Probing: A Performance and Stability Diagnostic Tool for AI Applications

Probing is a performance and stability diagnostic tool designed specifically for AI applications. It aims to solve the debugging and optimization challenges of large-scale, distributed, long-duration heterogeneous computing tasks (such as LLM training and inference). By injecting a probing server into the target process, it can collect more detailed performance data or modify the execution behavior of the target process in real-time.

Key Features

The main features of Probing include:

  • Debugging Capabilities:
    • Observing the call stack, Python objects, Torch Tensors, and modules of the target process;
    • Supporting remote debugging through the DAP protocol using VSCode to debug the target process;
  • Performance Profiling:
    • Sampling the performance of C/C++ code and generating flame graphs;
    • Supporting Torch profiling to analyze model performance;
  • Remote Control:
    • Providing HTTP interfaces to retrieve data and control the execution of the target process;
    • Supporting remote injection of arbitrary Python code into the target process.

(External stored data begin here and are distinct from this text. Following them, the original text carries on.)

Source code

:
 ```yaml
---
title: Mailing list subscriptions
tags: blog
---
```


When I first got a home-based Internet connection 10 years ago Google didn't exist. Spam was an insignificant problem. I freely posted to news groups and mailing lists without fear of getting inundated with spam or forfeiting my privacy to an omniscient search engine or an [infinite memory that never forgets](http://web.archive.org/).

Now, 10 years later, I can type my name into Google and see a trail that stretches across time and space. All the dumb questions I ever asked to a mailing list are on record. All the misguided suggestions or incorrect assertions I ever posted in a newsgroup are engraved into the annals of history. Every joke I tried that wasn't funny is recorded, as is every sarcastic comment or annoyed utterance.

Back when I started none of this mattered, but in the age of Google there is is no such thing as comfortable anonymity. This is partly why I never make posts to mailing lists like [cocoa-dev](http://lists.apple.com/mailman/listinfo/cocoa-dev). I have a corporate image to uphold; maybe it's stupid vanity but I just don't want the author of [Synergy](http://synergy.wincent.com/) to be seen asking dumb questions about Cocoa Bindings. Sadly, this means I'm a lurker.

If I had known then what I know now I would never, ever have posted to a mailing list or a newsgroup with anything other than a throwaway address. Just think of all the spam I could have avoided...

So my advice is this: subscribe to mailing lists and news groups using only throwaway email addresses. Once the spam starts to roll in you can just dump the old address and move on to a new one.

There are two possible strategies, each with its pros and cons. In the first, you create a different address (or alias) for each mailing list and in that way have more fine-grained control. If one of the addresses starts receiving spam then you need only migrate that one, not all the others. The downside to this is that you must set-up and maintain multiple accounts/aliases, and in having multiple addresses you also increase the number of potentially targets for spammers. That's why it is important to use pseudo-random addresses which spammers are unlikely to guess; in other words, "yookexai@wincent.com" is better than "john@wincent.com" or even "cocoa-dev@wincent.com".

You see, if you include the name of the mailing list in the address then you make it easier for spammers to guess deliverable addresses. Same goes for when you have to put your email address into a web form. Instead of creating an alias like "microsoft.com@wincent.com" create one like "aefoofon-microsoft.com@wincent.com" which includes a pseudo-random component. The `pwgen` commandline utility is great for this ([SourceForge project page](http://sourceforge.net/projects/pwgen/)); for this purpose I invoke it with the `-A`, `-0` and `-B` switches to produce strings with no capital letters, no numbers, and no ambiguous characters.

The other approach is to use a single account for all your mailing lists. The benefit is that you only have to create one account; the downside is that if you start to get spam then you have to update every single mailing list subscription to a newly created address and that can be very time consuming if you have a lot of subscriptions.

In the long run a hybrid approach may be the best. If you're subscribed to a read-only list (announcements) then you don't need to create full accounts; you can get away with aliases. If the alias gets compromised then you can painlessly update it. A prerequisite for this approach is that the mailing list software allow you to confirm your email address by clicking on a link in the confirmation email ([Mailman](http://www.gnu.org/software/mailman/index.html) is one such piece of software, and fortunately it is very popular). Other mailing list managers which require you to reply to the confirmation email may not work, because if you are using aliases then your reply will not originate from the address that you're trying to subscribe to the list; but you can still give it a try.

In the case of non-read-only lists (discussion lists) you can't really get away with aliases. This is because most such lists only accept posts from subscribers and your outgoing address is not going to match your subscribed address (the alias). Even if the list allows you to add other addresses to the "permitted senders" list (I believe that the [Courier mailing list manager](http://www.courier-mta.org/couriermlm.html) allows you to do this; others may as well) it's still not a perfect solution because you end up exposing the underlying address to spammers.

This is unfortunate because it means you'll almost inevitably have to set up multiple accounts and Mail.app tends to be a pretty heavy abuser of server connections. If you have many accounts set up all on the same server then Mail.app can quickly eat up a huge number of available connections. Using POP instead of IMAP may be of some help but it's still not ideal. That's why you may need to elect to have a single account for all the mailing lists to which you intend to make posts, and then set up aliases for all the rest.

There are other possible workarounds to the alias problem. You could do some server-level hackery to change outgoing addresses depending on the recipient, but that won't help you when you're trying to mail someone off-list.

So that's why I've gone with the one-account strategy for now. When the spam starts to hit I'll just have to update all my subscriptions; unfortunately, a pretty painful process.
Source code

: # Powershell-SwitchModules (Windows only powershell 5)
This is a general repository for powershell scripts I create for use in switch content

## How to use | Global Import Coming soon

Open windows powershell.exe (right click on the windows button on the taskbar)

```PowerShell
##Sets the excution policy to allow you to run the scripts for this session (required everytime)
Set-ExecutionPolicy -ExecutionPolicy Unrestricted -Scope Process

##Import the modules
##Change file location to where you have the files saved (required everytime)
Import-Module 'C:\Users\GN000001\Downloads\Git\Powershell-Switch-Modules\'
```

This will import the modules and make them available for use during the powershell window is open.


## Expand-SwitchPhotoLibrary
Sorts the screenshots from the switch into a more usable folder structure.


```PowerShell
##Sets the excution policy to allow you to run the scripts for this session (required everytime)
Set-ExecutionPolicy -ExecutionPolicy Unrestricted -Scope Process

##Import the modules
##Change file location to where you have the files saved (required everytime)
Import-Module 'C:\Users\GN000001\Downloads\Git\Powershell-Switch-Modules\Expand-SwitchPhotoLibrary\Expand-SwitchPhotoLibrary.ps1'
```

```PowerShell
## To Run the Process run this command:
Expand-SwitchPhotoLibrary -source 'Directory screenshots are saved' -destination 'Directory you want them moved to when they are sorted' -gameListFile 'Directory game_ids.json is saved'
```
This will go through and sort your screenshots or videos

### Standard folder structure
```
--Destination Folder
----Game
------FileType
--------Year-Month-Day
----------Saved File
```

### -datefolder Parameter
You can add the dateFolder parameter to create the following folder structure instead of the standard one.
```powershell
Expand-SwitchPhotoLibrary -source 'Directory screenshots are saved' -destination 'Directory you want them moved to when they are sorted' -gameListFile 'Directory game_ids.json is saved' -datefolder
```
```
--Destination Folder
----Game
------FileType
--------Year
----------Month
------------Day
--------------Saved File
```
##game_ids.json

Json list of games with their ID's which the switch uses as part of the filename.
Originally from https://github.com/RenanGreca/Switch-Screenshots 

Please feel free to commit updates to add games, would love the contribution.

Compared to other debugging and diagnostic tools, probing is plug-and-play, allowing it to intrude into the target process at any time without interruption or restart, and without modifying the code.

Quick Start

Injecting the Probing

Use the following command to inject the probing:

probing <pid> inject [OPTIONS]

Options:

  • -P, --pprof: Enable profiling
  • -c, --crash: Enable crash handling
  • -b, --background: Enable background service
  • -a, --address <ADDRESS>: Specify the service listening address

Diagnosing Issues

After injecting the probing, you can use the commands provided by probing to diagnose issues:

  • dump: Print the current call stack to locate process blockages and deadlocks:
probing <pid> dump
  • pause: Pause the process and start a remote debugging service:
probing <pid> pause [ADDRESS] # ADDRESS is optional, default is a random port
nc 127.0.0.1 3344           # Use nc to connect to the debugging service
  • catch: Take over error handling and start a remote service upon error:
probing <pid> catch
  • listen: Start the background debugging service:
probing <pid> listen [ADDRESS] # ADDRESS is optional, default is a random port
nc 127.0.0.1 3344            # Use nc to connect to the debugging service
  • execute: Inject and execute code:
probing <pid> execute <SCRIPT>
# For example
probing <pid> execute script.py
probing <pid> execute "import traceback;traceback.print_stack()"
  • pprof: Start profiling:
probing <pid> pprof

# Wait for a while and then get the flame graph
sleep 10
curl http://127.0.0.1:3344/flamegraph > flamegraph.svg

Advanced Features

Probing also provides a series of Python analysis and diagnostic features for the development and debugging of large models:

  • Activity Analysis: Capture the current Python stack information of each thread;
  • Debugging: Start Python remote debugging to debug the target process in VSCode;
  • Profiling: Profile the execution of torch models;
  • Inspection: Inspect Python objects, torch Tensors, and torch Modules;

These features can be accessed through a web interface. For example, specify the service address when injecting the probing:

probing <pid> inject -b -a 127.0.0.1:1234

Then, you can access the above features by opening http://127.0.0.1:1234 in a browser.

##Installing Probing

Binary Installation

probing does not require special installation. Simply download the release file, extract it, and execute. Users can optionally add probing to the $PATH environment variable.

Building from Source

probing relies on the trunk tool for building. Install it using the following command, or skip this step if it is already installed:

cargo install trunk

Once the build environment is ready, you can complete the build using the build.sh script:

sh build.sh

Development Mode

To facilitate development, probing packages Python scripts and the web app into libprobing.so. Repacking every time code is modified can significantly reduce efficiency, so manual building is recommended:

# Continuously build the web app
cd app
trunk watch --filehash false -d dist/

# Build probing and libprobing
cargo b -p cli
cargo b

In debug mode, probing will automatically load the web app from the dist directory and Python scripts from src, eliminating the need for repacking.

Project details


Download files

Download the file for your platform. If you're not sure which to choose, learn more about installing packages.

Source Distributions

No source distribution files available for this release.See tutorial on generating distribution archives.

Built Distribution

probing-0.1.0-cp37-abi3-manylinux_2_17_x86_64.manylinux2014_x86_64.whl (3.4 MB view hashes)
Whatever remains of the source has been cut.